─── PROVIDED ENTRIES ───

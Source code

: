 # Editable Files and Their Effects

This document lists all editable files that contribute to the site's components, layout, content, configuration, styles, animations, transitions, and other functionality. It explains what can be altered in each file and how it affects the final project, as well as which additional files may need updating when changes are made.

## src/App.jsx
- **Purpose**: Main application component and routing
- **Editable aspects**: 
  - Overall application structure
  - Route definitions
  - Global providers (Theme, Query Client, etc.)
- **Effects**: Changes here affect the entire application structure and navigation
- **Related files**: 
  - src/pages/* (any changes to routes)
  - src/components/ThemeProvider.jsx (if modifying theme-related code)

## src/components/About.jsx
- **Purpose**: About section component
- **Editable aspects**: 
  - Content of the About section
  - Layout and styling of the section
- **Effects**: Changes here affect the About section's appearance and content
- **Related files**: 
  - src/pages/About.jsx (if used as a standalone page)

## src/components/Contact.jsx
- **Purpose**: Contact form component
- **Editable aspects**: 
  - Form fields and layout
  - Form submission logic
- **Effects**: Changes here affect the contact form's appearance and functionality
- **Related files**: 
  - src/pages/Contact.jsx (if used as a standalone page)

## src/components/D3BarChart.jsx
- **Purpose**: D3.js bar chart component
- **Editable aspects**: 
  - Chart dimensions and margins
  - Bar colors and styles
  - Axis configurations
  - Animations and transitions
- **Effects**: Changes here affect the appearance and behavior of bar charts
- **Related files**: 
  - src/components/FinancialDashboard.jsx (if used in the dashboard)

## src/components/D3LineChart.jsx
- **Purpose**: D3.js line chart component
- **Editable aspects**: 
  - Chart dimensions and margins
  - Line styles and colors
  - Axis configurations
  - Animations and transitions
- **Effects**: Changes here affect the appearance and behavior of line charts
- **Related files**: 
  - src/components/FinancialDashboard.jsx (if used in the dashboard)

───

Say how many lines in the records above hold "standalone", and give no other text.

2